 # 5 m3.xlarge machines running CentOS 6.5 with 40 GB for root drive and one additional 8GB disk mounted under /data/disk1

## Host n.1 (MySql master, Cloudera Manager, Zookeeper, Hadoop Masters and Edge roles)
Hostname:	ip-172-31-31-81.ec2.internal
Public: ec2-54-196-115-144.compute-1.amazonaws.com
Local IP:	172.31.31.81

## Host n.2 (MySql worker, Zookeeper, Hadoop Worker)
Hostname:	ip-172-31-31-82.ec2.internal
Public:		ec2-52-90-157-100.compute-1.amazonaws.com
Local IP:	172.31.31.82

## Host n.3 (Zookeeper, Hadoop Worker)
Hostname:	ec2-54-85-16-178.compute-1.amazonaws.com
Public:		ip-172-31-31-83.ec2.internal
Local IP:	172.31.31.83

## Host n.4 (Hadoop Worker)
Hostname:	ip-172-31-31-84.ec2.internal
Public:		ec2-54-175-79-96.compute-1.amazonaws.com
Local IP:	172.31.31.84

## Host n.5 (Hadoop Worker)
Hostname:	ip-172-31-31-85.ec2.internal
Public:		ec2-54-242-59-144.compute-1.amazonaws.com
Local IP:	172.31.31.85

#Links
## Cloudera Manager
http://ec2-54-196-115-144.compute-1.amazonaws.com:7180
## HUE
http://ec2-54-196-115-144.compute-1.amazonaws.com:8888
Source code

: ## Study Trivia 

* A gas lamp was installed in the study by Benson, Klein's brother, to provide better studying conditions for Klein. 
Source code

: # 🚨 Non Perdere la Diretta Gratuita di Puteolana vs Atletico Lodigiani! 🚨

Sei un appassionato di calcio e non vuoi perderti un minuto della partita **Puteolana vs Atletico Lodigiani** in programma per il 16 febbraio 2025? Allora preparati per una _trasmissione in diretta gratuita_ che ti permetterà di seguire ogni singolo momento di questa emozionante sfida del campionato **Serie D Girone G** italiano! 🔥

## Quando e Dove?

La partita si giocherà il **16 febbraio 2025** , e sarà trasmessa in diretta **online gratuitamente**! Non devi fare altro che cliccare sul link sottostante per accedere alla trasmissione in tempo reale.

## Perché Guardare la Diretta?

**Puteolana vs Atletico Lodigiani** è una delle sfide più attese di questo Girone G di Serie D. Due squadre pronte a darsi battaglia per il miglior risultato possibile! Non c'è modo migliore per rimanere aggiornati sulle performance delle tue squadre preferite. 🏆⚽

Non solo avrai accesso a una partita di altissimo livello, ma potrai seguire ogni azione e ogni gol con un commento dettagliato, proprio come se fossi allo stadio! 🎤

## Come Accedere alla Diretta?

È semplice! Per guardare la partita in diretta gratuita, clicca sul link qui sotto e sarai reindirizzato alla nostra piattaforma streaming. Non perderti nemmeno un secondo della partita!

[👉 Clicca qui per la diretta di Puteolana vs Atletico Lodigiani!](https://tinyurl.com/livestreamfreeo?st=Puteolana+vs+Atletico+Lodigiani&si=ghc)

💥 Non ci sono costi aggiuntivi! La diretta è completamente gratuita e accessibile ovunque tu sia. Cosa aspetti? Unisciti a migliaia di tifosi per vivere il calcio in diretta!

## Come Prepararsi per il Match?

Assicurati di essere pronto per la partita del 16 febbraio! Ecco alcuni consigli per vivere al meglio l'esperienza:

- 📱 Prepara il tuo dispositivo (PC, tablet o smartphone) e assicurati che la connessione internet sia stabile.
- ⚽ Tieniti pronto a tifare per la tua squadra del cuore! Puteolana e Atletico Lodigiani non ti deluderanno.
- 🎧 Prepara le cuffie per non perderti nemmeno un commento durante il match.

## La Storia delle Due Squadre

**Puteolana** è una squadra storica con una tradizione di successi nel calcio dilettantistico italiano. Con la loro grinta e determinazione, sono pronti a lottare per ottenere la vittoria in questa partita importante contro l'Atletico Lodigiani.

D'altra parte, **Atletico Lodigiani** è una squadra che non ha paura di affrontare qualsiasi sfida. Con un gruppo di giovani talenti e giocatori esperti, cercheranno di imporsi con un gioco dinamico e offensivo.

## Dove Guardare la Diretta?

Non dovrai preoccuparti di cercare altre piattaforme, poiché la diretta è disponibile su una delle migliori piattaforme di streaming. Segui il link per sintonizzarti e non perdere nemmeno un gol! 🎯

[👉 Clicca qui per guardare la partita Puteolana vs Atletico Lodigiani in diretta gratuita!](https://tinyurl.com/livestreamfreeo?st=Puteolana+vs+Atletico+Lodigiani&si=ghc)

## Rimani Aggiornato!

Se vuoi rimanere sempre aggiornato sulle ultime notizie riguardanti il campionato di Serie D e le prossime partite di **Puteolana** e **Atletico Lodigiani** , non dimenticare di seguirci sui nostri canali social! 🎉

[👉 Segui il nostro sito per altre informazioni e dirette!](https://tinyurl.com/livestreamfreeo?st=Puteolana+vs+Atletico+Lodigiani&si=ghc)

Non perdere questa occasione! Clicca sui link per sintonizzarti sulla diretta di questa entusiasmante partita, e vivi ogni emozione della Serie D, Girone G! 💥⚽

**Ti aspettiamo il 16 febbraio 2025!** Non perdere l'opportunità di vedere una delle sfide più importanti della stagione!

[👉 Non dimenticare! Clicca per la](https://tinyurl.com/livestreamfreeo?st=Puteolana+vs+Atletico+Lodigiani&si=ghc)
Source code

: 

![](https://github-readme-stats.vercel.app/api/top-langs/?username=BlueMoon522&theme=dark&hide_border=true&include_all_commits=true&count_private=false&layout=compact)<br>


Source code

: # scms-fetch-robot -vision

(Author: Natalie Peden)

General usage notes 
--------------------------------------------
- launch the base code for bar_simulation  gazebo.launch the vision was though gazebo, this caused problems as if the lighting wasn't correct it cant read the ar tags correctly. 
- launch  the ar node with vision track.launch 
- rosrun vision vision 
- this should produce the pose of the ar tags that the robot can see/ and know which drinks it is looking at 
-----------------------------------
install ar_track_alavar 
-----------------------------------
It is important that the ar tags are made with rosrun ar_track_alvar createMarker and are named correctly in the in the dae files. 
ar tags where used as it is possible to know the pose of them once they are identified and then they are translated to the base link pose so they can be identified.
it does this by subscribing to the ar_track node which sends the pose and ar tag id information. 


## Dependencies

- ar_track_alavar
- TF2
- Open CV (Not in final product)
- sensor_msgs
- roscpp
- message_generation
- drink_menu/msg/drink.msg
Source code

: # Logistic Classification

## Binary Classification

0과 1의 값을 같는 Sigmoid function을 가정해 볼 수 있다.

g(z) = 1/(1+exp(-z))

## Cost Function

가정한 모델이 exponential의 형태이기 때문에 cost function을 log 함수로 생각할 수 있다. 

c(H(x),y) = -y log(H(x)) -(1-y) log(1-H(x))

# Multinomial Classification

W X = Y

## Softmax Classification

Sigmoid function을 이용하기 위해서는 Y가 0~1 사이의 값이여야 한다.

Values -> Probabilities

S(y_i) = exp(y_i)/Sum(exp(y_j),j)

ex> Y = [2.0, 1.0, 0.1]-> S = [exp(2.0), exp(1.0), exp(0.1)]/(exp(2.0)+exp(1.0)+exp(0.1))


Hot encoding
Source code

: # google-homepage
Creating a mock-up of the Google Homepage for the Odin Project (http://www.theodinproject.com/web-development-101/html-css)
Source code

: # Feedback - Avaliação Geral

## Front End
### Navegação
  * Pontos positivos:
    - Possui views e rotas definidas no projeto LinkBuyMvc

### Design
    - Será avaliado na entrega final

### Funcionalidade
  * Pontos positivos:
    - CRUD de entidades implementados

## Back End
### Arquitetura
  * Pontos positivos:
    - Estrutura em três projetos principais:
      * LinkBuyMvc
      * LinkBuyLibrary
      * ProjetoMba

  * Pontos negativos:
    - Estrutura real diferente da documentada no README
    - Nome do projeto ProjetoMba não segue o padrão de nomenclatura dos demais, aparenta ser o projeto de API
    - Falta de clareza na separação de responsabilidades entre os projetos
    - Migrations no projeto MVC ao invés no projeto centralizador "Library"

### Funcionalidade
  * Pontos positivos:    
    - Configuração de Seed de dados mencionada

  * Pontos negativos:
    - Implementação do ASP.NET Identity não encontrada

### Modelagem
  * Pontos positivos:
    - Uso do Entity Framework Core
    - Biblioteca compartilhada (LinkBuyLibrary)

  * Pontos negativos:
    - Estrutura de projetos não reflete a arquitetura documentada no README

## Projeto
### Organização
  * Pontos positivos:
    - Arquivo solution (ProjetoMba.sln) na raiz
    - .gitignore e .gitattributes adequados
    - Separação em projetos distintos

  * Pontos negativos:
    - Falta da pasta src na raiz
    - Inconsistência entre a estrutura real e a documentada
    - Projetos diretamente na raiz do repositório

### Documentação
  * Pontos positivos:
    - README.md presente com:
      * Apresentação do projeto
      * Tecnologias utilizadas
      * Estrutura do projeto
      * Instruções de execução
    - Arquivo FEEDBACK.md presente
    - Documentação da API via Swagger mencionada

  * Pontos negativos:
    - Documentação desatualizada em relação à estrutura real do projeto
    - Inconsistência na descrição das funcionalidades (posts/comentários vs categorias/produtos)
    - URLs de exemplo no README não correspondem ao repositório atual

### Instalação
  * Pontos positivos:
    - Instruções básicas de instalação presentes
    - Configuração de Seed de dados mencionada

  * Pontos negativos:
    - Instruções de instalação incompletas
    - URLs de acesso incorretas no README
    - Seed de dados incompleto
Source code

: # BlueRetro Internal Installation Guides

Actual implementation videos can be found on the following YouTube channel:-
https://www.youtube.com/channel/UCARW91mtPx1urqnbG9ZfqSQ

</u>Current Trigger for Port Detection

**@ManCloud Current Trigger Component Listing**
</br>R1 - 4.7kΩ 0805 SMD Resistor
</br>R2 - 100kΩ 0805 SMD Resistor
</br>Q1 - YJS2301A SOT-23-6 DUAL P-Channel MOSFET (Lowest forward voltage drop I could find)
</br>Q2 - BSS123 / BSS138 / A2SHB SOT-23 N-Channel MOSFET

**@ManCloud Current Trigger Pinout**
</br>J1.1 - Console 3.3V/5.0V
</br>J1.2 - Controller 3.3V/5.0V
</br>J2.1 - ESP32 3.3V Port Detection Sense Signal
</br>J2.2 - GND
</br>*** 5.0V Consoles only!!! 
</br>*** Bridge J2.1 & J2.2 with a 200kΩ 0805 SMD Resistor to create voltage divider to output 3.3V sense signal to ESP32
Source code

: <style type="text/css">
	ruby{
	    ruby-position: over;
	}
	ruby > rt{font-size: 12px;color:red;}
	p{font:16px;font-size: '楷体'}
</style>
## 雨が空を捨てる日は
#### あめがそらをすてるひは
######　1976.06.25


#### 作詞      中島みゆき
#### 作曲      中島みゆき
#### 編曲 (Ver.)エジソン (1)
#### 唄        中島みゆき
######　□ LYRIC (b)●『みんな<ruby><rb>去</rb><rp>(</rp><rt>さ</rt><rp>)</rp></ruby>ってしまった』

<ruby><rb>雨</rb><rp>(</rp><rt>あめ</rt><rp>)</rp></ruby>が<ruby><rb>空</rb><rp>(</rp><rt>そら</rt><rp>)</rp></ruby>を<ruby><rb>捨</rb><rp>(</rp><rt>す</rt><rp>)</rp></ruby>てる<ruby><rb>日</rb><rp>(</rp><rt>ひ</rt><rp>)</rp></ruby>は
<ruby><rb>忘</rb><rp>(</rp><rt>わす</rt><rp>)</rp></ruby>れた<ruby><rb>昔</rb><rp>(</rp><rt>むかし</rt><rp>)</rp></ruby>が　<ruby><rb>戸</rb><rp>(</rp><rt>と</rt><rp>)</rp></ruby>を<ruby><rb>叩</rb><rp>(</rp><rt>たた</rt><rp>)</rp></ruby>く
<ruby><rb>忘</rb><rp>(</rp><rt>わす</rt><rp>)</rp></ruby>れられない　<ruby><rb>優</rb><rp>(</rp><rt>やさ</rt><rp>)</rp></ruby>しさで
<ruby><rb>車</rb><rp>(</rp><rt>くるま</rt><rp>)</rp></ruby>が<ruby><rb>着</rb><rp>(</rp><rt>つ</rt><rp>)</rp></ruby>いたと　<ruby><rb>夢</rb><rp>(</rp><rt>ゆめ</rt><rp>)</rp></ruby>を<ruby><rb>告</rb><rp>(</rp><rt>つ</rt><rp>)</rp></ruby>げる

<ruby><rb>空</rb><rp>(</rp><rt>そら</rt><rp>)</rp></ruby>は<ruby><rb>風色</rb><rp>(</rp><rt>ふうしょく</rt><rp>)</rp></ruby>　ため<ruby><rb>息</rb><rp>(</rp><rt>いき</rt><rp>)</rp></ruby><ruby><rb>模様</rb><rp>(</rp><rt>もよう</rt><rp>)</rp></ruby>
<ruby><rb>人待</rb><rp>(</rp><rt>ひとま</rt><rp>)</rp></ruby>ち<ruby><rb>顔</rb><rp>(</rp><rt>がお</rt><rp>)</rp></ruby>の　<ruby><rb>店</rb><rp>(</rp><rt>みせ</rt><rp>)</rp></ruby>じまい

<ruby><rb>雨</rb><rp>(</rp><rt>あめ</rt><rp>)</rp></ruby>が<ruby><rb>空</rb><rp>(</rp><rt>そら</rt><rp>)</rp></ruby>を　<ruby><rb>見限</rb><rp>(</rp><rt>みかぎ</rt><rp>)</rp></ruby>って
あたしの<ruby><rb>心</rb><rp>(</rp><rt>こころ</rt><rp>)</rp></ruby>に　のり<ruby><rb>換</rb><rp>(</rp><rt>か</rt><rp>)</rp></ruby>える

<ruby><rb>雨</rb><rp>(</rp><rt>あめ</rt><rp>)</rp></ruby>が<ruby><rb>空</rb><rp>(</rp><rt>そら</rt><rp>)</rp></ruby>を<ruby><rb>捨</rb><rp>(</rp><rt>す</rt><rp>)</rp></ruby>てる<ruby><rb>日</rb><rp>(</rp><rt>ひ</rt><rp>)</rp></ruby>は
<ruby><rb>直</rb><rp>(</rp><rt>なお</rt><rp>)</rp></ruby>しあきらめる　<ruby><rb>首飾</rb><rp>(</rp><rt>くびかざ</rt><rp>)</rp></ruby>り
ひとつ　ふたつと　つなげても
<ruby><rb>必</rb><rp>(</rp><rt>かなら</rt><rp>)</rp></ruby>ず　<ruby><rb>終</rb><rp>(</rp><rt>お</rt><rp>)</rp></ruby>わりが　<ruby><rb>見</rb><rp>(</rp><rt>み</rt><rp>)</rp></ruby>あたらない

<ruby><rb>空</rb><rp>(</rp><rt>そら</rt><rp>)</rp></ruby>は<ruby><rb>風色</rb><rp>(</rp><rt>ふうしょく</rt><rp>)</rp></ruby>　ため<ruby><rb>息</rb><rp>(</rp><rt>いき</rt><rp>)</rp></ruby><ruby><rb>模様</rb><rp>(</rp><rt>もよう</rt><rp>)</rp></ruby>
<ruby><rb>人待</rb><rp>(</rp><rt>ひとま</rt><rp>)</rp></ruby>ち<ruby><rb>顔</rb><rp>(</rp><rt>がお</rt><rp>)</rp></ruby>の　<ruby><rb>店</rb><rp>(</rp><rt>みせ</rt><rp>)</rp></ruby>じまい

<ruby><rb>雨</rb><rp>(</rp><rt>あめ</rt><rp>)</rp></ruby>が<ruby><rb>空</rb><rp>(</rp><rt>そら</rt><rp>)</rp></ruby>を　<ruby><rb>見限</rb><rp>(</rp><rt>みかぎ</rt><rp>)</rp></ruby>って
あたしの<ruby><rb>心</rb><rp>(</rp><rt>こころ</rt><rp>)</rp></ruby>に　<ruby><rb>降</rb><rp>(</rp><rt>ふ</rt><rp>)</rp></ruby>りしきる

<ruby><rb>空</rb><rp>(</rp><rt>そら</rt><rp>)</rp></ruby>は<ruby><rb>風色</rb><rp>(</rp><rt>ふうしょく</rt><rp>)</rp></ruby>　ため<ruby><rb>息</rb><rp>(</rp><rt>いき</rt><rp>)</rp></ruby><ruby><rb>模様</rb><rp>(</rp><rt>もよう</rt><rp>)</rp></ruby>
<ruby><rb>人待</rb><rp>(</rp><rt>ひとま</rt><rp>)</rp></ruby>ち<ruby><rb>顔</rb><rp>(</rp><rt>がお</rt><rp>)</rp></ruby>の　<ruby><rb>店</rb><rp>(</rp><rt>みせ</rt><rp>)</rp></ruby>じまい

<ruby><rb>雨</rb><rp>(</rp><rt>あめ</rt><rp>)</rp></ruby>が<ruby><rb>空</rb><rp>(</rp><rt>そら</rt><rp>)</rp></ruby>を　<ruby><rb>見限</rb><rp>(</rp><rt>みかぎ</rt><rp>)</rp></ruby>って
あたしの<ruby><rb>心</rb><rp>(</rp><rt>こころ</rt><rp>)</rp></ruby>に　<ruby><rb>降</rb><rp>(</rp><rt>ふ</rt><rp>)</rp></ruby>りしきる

════════════════════

Brief — Look over the listing above and copy each line that contains "livestreamfreeo".

Answer box —
[👉 Clicca qui per la diretta di Puteolana vs Atletico Lodigiani!](https://tinyurl.com/livestreamfreeo?st=Puteolana+vs+Atletico+Lodigiani&si=ghc)
[👉 Clicca qui per guardare la partita Puteolana vs Atletico Lodigiani in diretta gratuita!](https://tinyurl.com/livestreamfreeo?st=Puteolana+vs+Atletico+Lodigiani&si=ghc)
[👉 Segui il nostro sito per altre informazioni e dirette!](https://tinyurl.com/livestreamfreeo?st=Puteolana+vs+Atletico+Lodigiani&si=ghc)
[👉 Non dimenticare! Clicca per la](https://tinyurl.com/livestreamfreeo?st=Puteolana+vs+Atletico+Lodigiani&si=ghc)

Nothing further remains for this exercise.